Poland has sought permission to make representations in support of the European Commission in the court case, according to Department of Finance briefing notes obtained under the Freedom of Information Act.
Poland is the only country to indicate it will make a representation in court against Ireland. In August 2016 the commission ruled that an Irish tax arrangement with Apple amounted to state aid, and that the US multinational must repay Ireland €13 billion in back tax.
Luxembourg has requested to intervene in support of Ireland’s appeal to overturn the ruling in the General Court of the European Union.
Poland will make a written submission outlining its support of the commission’s case against Ireland to the court, and may be given the opportunity to speak at a hearing in the case. Ireland will be allowed to respond to any points raised by Poland. Any member state can request to make a representation to the EU court in a case.

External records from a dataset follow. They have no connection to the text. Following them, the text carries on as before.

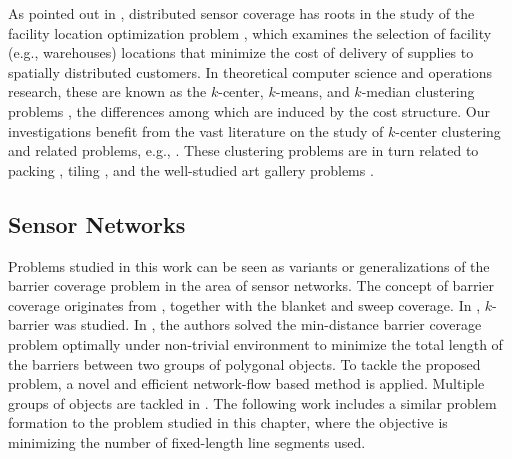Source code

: As pointed out in \cite{cortes2004coverage,schwager2009decentralized}, 
distributed sensor coverage has roots in the study 
of the facility location optimization problem 
\cite{weber1929theory,drezner1995facility}, which examines the selection 
of facility (e.g., warehouses) locations that minimize the cost of delivery 
of supplies to spatially distributed customers. In theoretical computer 
science and operations research, these are known as the $k$-center, 
$k$-means, and $k$-median clustering problems \cite{har2011geometric}, 
the differences among which are induced by the cost structure. Our 
investigations benefit from the vast literature on 
the study of $k$-center clustering and related problems, e.g., 
\cite{feder1988optimal,hochbaum1985best,gonzalez1985clustering,daskin2000new,shamos1975closest}.
%
These clustering problems are in turn related to packing 
\cite{hales2005proof}, tiling \cite{thue1910dichteste}, and the 
well-studied art gallery problems \cite{o1987art,shermer1992recent}.

\subsection{Sensor Networks}
Problems studied in this work can be seen as variants or generalizations of the barrier coverage problem in the area of sensor networks.
The concept of barrier coverage originates from \cite{gage1992command}, together with the blanket and sweep coverage. 
In \cite{kumar2005barrier}, $k$-barrier was studied. 
In \cite{kloder2007barrier}, the authors solved the min-distance barrier coverage problem optimally under non-trivial environment to minimize the total length of the barriers between two groups of polygonal objects. 
To tackle the proposed problem, a novel and efficient network-flow based method is applied. 
Multiple groups of objects are tackled in \cite{abrahamsen2020geometric}.
The following work \cite{kloder2008thesis} includes a similar problem formation to the problem studied in this chapter, where the objective is minimizing the number of fixed-length line segments used. 

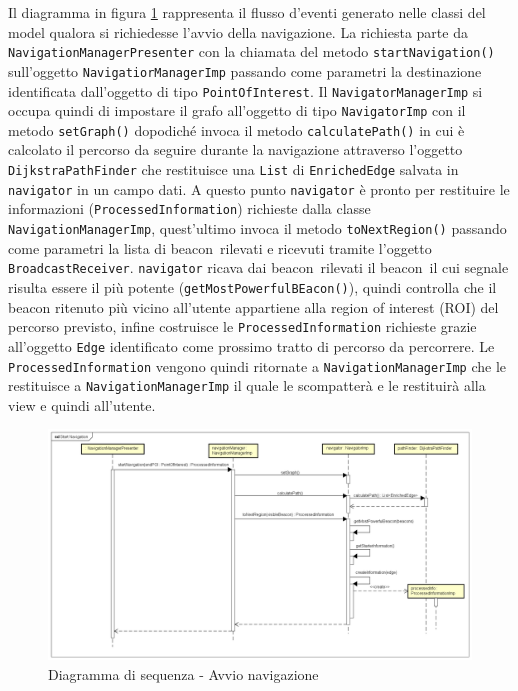 \documentclass[../DefinizioneDiProdotto.tex]{subfiles}
\begin{document}
		Il diagramma in figura \ref{StartNavigation} rappresenta il flusso d'eventi generato nelle classi del model qualora si richiedesse l'avvio della navigazione. La richiesta parte da \verb|NavigationManagerPresenter| con la chiamata del metodo \verb|startNavigation()| sull'oggetto \verb|NavigatiorManagerImp| passando come parametri la destinazione identificata dall'oggetto di tipo \verb|PointOfInterest|. Il \verb|NavigatorManagerImp| si occupa quindi di impostare il grafo all'oggetto di tipo \verb|NavigatorImp| con il metodo \verb|setGraph()| dopodiché invoca il metodo \verb|calculatePath()| in cui è calcolato il percorso da seguire durante la navigazione attraverso l'oggetto \verb|DijkstraPathFinder| che restituisce una \verb|List| di \verb|EnrichedEdge| salvata in \verb|navigator| in un campo dati.
		A questo punto \verb|navigator| è pronto per restituire le informazioni (\verb|ProcessedInformation|) richieste dalla classe \verb|NavigationManagerImp|, quest'ultimo invoca il metodo \verb|toNextRegion()| passando come parametri la lista di beacon\g\ rilevati e ricevuti tramite l'oggetto \verb|BroadcastReceiver|.
		\verb|navigator| ricava dai beacon\g\ rilevati il beacon\g\ il cui segnale risulta essere il più potente (\verb|getMostPowerfulBEacon()|), quindi controlla che il beacon ritenuto più vicino all'utente appartiene alla region of interest (ROI\g) del percorso previsto, infine costruisce le \verb|ProcessedInformation| richieste grazie all'oggetto \verb|Edge| identificato come prossimo tratto di percorso da percorrere.
		Le \verb|ProcessedInformation| vengono quindi ritornate a \verb|NavigationManagerImp| che le restituisce a \verb|NavigationManagerImp| il quale le scompatterà e le restituirà alla view e quindi all'utente.
	
		\begin{figure} [h]
			\includegraphics[width=\textwidth]{diagrams/StartNavigation}
			\caption{Diagramma di sequenza - Avvio navigazione}
			\label{StartNavigation}
		\end{figure}
		
\end{document}
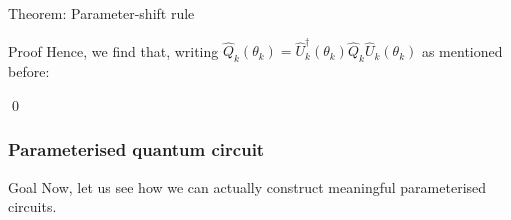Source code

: \documentclass[a4paper]{article}
\begin{document}
\begin{parag}{Theorem: Parameter-shift rule}
\begin{subparag}{Proof}
        Hence, we find that, writing $\hat{Q}_k\left(\theta_k\right) = \hat{U}_k^{\dagger}\left(\theta_k\right) \hat{Q}_k \hat{U}_k\left(\theta_k\right)$ as mentioned before:

        \qed
    \end{subparag}
\end{parag}

\subsubsection{Parameterised quantum circuit}

\begin{parag}{Goal}
    Now, let us see how we can actually construct meaningful parameterised circuits.
\end{parag}
\end{document}
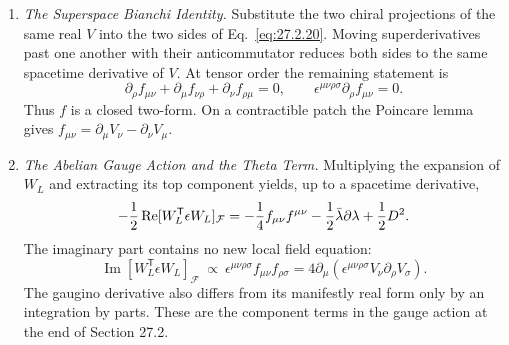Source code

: \begin{enumerate}
  \begin{enumerate}
    \item \emph{The Superspace Bianchi Identity.}
    Substitute the two chiral projections of the same real \(V\) into the
      two sides of Eq.~\eqref{eq:27.2.20}.  Moving superderivatives past one
      another with their anticommutator reduces both sides to the same
      spacetime derivative of \(V\).  At tensor order the remaining statement
      is
      \[
        \partial_\rho f_{\mu\nu}
         +\partial_\mu f_{\nu\rho}
         +\partial_\nu f_{\rho\mu}=0,
        \qquad
        \epsilon^{\mu\nu\rho\sigma}\partial_\rho f_{\mu\nu}=0.
      \]
      Thus \(f\) is a closed two-form.  On a contractible patch the Poincare
      lemma gives
      \(f_{\mu\nu}=\partial_\mu V_\nu-\partial_\nu V_\mu\).
    \item \emph{The Abelian Gauge Action and the Theta Term.}
    Multiplying the expansion of \(W_L\) and extracting its top component
      yields, up to a spacetime derivative,
      \[
        -\frac12\operatorname{Re}
          [W_L^{\mathsf T}\epsilon W_L]_{\mathcal F}
          =-\frac14f_{\mu\nu}f^{\mu\nu}
           -\frac12\bar\lambda\sl{\partial}\lambda+\frac12D^2.
      \]
      The imaginary part contains no new local field equation:
      \[
        \operatorname{Im}
          [W_L^{\mathsf T}\epsilon W_L]_{\mathcal F}
          \ \propto\
          \epsilon^{\mu\nu\rho\sigma}f_{\mu\nu}f_{\rho\sigma}
          =4\partial_\mu\!
            \left(\epsilon^{\mu\nu\rho\sigma}
              V_\nu\partial_\rho V_\sigma\right).
      \]
      The gaugino derivative also differs from its manifestly real form only
      by an integration by parts.  These are the component terms in the
      gauge action at the end of Section 27.2.
  \end{enumerate}


\end{enumerate}
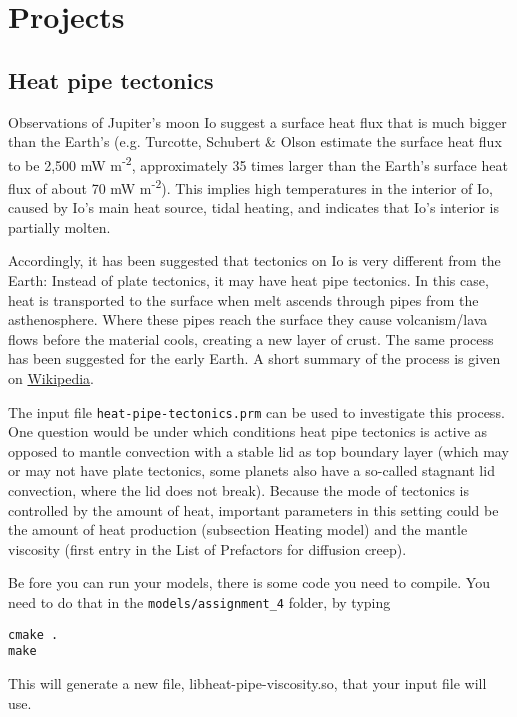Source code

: \documentclass[notitlepage]{article}
\begin{document}
\section{Projects}

\subsection{Heat pipe tectonics}

Observations of Jupiter's moon Io suggest a surface heat flux that is much bigger than the Earth's 
(e.g. Turcotte, Schubert \& Olson estimate the surface heat flux to be 2,500 mW m\textsuperscript{-2},
approximately 35 times larger than the Earth's surface heat flux of about 70 mW m\textsuperscript{-2}).
This implies high temperatures in the interior of Io, caused by Io's main heat source, tidal heating,  
and indicates that Io's interior is partially molten. 

Accordingly, it has been suggested that tectonics on Io is very different from the Earth: 
Instead of plate tectonics, it may have heat pipe tectonics. In this case, heat is transported to the 
surface when melt ascends through pipes from the asthenosphere. Where these pipes reach the surface they cause volcanism/lava flows 
before the material cools, creating a new layer of crust. The same process has been suggested for the early Earth. 
A short summary of the process is given on \href{https://en.wikipedia.org/wiki/Heat-pipe_tectonics}{Wikipedia}.

The input file \texttt{heat-pipe-tectonics.prm} can be used to investigate this process. 
One question would be under which conditions heat pipe tectonics is active as opposed to mantle convection with 
a stable lid as top boundary layer (which may or may not have plate tectonics, some planets also have a so-called
stagnant lid convection, where the lid does not break). 
Because the mode of tectonics is controlled by the amount of heat, important parameters in this setting could be
the amount of heat production (subsection Heating model) and the mantle viscosity (first entry in the List of
Prefactors for diffusion creep). 

Be fore you can run your models, there is some code you need to compile. 
You need to do that in the \texttt{models/assignment\_4} folder, by typing
\begin{verbatim}
cmake .
make
\end{verbatim}
This will generate a new file, libheat-pipe-viscosity.so, that your input file will use. 
\end{document}
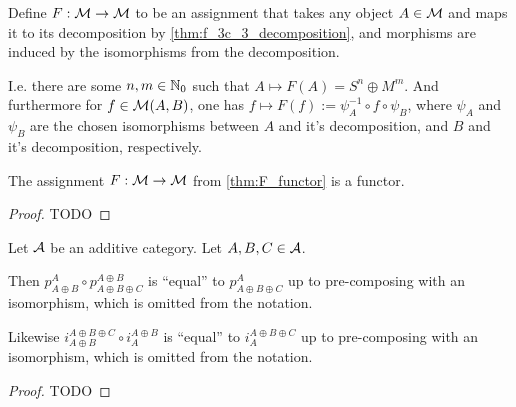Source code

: \begin{definition} \label{thm:F_functor}
    Define \( F: {\mathcal{M}} \to {\mathcal{M}} \) to be an assignment that takes any object \( A \in {\mathcal{M}} \) and maps it to its decomposition by \autoref{thm:f_3c_3_decomposition}, and morphisms are induced by the isomorphisms from the decomposition. 
    
    I.e. there are some \( n, m \in {\mathbb{N}}_0 \) such that \( A \mapsto F(A) = S^n \oplus M^m \). And furthermore for \( f \in {\mathcal{M}}(A, B) \), one has \( f \mapsto F(f) := \psi_A^{-1} \circ f \circ \psi_B \), where \( \psi_A \) and \( \psi_B \) are the chosen isomorphisms between \( A \) and it's decomposition, and \( B \) and it's decomposition, respectively.
\end{definition}

\begin{lemma}
    The assignment \( F: {\mathcal{M}} \to {\mathcal{M}} \) from \autoref{thm:F_functor} is a functor.
\end{lemma}
\begin{proof}
    TODO
\end{proof}

\begin{lemma} \label{lem:projection_unique}
    Let \( {\mathcal{A}} \) be an additive category. Let \( A, B, C \in {\mathcal{A}} \).

    Then \( p_{A \oplus B}^A \circ p_{A \oplus B \oplus C}^{A \oplus B} \) is ``equal'' to \( p_{A \oplus B \oplus C}^A \) up to pre-composing with an isomorphism, which is omitted from the notation.
    
    Likewise \( i_{A \oplus B}^{A \oplus B \oplus C} \circ i_A^{A \oplus B} \) is ``equal'' to \( i_A^{A \oplus B \oplus C} \) up to pre-composing with an isomorphism, which is omitted from the notation.
\end{lemma}
\begin{proof}
    TODO
\end{proof}

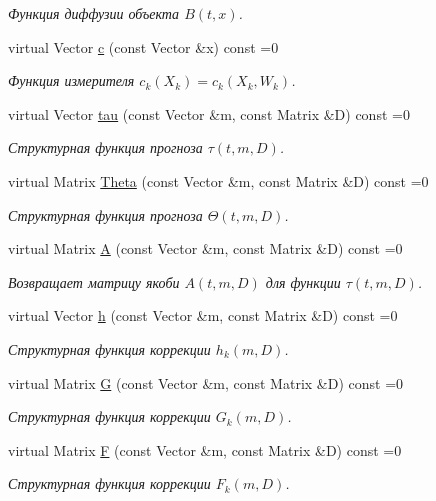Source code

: \begin{DoxyCompactItemize}
\begin{DoxyCompactList}\small\item\em Функция диффузии объекта $B(t,x)$. \end{DoxyCompactList}\item 
virtual Vector \hyperlink{class_core_1_1_continuous_discrete_task_a64ea27bc1e2a9e6bf1401fc7622c9aea}{c} (const Vector \&x) const =0
\begin{DoxyCompactList}\small\item\em Функция измерителя $c_k(X_k) = c_k(X_k, W_k)$. \end{DoxyCompactList}\item 
virtual Vector \hyperlink{class_core_1_1_continuous_discrete_task_a491a9dc4463031a6f5f2eeda24d8ba9c}{tau} (const Vector \&m, const Matrix \&D) const =0
\begin{DoxyCompactList}\small\item\em Структурная функция прогноза $\tau(t, m, D)$. \end{DoxyCompactList}\item 
virtual Matrix \hyperlink{class_core_1_1_continuous_discrete_task_a961cc49fd0c72ba0a211bb4913ca3ece}{Theta} (const Vector \&m, const Matrix \&D) const =0
\begin{DoxyCompactList}\small\item\em Структурная функция прогноза $\Theta(t,m,D)$. \end{DoxyCompactList}\item 
virtual Matrix \hyperlink{class_core_1_1_continuous_discrete_task_a332d99b61aabb919bffe75d0eec05cfe}{A} (const Vector \&m, const Matrix \&D) const =0
\begin{DoxyCompactList}\small\item\em Возвращает матрицу якоби $A(t, m, D)$ для функции $\tau(t, m, D)$. \end{DoxyCompactList}\item 
virtual Vector \hyperlink{class_core_1_1_continuous_discrete_task_a25e88b71eb477d99bad66a66c982af6f}{h} (const Vector \&m, const Matrix \&D) const =0
\begin{DoxyCompactList}\small\item\em Структурная функция коррекции $h_k(m, D)$. \end{DoxyCompactList}\item 
virtual Matrix \hyperlink{class_core_1_1_continuous_discrete_task_a2bc6d34d112ec0999857f7f9e0f67dda}{G} (const Vector \&m, const Matrix \&D) const =0
\begin{DoxyCompactList}\small\item\em Структурная функция коррекции $G_k(m, D)$. \end{DoxyCompactList}\item 
virtual Matrix \hyperlink{class_core_1_1_continuous_discrete_task_a08947ea4d4eb819e0e8530e682a1a377}{F} (const Vector \&m, const Matrix \&D) const =0
\begin{DoxyCompactList}\small\item\em Структурная функция коррекции $F_k(m, D)$. \end{DoxyCompactList}\end{DoxyCompactItemize}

The move may be an attempt by Poland to curry favour with the commission, which made a state-aid ruling against that country in August, according to one source in the Department of Finance.
The commission ruled that Poland overcompensated Autostrada Wielkopolska, a motorway operator, after a change in legislation on tolls in 2012. The ruling outlined the firm had to repay the Polish state €210 million.
Ireland and Apple have each lodged appeals against the ruling in their case to the General Court of the EU. Ireland and the multinational tech group have been engaging over their “similar though technically separate” legal appeals, department briefings state.
In total, €3.6 million has been paid out by the Irish State in fees since 2013 for work on the legal appeal and the recovery of the € 13 billion bill from Apple.
Irish legal firm William Fry has earned €899,488 for its work on the case since 2016, while PricewaterhouseCoopers has billed the State €595,400 for tax consultancy work.
Ireland is also paying legal fees to four senior counsel, two British queen’s counsel and six other Irish barristers for work on the case.
Briefing notes on the cost of legal fees around the Apple ruling note that “as it is an important issue for the State, the case will continue to be appropriately resourced”.
Ireland is legally bound by the ruling to comply with the European Commission and retrieve the €13 billion in tax from Apple, although the sum will be held in a temporary escrow account pending the conclusion of the appeals process.